EXERCISE AIM → The listing is to be repeated exactly, and its pictures are to be left out.

____________________

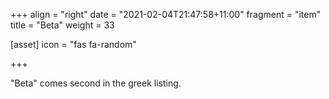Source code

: +++
align = "right"
date = "2021-02-04T21:47:58+11:00"
fragment = "item"
title = "Beta"
weight = 33

[asset]
  icon = "fas fa-random"

+++

"Beta" comes second in the greek listing.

____________________

EXERCISE SOLUTION →
Source code

: +++
align = "right"
date = "2021-02-04T21:47:58+11:00"
fragment = "item"
title = "Beta"
weight = 33

[asset]
  icon = "fas fa-random"

+++

"Beta" comes second in the greek listing.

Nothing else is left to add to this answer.